§ **About this exercise**
All lines that hold the string "with" should be copied. Find them in the listing below.

Start of Data shown

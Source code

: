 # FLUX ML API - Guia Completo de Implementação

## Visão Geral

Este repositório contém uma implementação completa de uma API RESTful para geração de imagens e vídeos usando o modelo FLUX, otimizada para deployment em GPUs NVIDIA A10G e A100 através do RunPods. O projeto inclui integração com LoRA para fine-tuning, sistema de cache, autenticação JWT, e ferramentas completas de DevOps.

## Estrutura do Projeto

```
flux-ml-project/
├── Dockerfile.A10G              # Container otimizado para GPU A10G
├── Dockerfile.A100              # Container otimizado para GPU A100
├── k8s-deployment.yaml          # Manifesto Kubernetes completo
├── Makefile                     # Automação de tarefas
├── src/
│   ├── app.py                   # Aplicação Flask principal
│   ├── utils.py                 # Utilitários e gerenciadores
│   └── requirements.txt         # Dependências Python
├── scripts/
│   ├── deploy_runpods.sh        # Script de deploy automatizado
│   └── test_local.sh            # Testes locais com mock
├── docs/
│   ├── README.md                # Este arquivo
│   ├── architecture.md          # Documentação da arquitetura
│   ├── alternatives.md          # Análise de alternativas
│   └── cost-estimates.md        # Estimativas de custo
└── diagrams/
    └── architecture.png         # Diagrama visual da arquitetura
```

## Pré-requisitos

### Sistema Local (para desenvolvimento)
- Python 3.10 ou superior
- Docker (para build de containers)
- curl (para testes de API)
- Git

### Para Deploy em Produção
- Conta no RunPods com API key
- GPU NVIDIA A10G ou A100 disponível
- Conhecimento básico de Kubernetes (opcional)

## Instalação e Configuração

End of Data shown
Start of Data shown

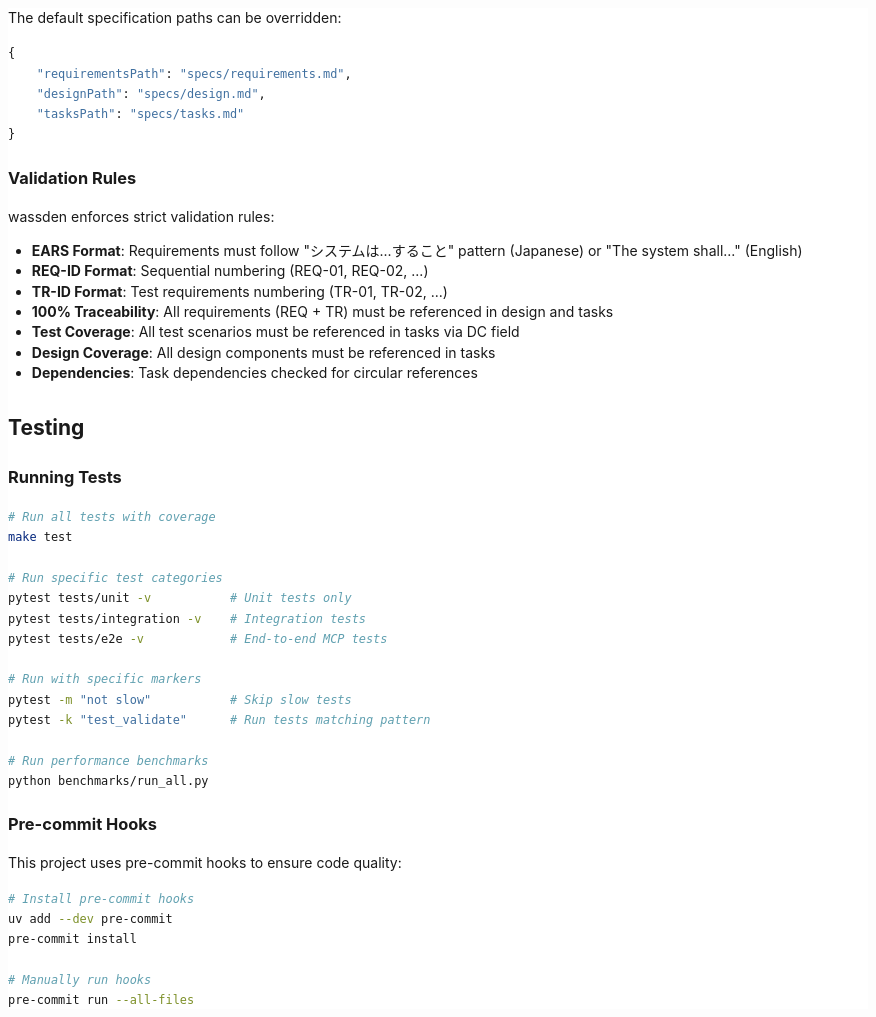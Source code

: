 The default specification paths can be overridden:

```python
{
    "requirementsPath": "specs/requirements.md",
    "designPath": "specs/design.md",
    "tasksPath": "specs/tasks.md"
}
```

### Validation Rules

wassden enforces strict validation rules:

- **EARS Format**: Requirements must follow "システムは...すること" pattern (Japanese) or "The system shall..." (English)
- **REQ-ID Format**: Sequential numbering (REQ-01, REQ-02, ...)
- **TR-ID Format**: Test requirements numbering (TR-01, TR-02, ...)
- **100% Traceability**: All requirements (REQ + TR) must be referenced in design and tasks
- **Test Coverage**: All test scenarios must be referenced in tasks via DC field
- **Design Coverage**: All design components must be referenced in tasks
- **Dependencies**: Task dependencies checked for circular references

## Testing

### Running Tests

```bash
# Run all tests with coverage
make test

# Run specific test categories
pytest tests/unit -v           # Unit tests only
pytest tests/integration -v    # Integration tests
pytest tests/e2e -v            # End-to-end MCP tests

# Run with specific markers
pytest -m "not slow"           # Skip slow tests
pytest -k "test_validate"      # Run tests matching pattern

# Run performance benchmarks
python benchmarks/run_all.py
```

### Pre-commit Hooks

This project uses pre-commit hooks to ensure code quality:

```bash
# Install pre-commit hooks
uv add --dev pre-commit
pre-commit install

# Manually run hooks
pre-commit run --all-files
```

End of Data shown

§ **Response to this task**
# Run all tests with coverage
# Run with specific markers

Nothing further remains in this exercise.